### PROBLEM REQUIREMENTS
Write out every line exactly, from the first line of the records below through the line that contains "Een nadeel van".

### TASK INPUTS

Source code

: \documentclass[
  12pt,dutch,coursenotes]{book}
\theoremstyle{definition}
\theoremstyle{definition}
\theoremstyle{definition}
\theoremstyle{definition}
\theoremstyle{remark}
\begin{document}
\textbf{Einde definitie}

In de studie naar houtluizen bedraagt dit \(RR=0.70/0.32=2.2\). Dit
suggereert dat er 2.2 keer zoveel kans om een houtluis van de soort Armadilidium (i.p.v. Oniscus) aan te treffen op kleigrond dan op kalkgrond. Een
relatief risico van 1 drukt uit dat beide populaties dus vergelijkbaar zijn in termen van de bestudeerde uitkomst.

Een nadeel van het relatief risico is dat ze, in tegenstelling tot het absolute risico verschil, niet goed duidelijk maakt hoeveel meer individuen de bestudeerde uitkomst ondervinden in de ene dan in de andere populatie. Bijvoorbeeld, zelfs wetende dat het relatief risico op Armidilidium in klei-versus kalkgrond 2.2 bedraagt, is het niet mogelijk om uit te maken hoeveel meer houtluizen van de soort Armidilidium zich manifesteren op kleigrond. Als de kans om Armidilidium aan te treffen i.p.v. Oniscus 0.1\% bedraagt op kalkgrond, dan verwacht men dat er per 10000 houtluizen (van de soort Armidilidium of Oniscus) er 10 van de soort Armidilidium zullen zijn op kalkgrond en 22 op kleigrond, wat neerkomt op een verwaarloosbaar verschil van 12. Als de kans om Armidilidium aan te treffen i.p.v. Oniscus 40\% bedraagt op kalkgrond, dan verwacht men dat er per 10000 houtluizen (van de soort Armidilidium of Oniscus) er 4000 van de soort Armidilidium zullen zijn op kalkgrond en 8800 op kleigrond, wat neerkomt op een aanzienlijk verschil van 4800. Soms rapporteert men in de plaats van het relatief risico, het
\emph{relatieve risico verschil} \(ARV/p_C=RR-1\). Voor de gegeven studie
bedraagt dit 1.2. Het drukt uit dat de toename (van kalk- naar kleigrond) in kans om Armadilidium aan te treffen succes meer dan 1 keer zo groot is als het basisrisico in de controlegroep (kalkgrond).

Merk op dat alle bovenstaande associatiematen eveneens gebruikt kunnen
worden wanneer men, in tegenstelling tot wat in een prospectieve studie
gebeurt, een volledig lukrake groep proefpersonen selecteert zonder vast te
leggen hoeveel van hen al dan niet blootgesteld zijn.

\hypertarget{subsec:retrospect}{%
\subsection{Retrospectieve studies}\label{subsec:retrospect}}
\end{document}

### EXERCISE ANSWER
Source code

: \documentclass[
  12pt,dutch,coursenotes]{book}
\theoremstyle{definition}
\theoremstyle{definition}
\theoremstyle{definition}
\theoremstyle{definition}
\theoremstyle{remark}
\begin{document}
\textbf{Einde definitie}

In de studie naar houtluizen bedraagt dit \(RR=0.70/0.32=2.2\). Dit
suggereert dat er 2.2 keer zoveel kans om een houtluis van de soort Armadilidium (i.p.v. Oniscus) aan te treffen op kleigrond dan op kalkgrond. Een
relatief risico van 1 drukt uit dat beide populaties dus vergelijkbaar zijn in termen van de bestudeerde uitkomst.

Een nadeel van het relatief risico is dat ze, in tegenstelling tot het absolute risico verschil, niet goed duidelijk maakt hoeveel meer individuen de bestudeerde uitkomst ondervinden in de ene dan in de andere populatie. Bijvoorbeeld, zelfs wetende dat het relatief risico op Armidilidium in klei-versus kalkgrond 2.2 bedraagt, is het niet mogelijk om uit te maken hoeveel meer houtluizen van de soort Armidilidium zich manifesteren op kleigrond. Als de kans om Armidilidium aan te treffen i.p.v. Oniscus 0.1\% bedraagt op kalkgrond, dan verwacht men dat er per 10000 houtluizen (van de soort Armidilidium of Oniscus) er 10 van de soort Armidilidium zullen zijn op kalkgrond en 22 op kleigrond, wat neerkomt op een verwaarloosbaar verschil van 12. Als de kans om Armidilidium aan te treffen i.p.v. Oniscus 40\% bedraagt op kalkgrond, dan verwacht men dat er per 10000 houtluizen (van de soort Armidilidium of Oniscus) er 4000 van de soort Armidilidium zullen zijn op kalkgrond en 8800 op kleigrond, wat neerkomt op een aanzienlijk verschil van 4800. Soms rapporteert men in de plaats van het relatief risico, het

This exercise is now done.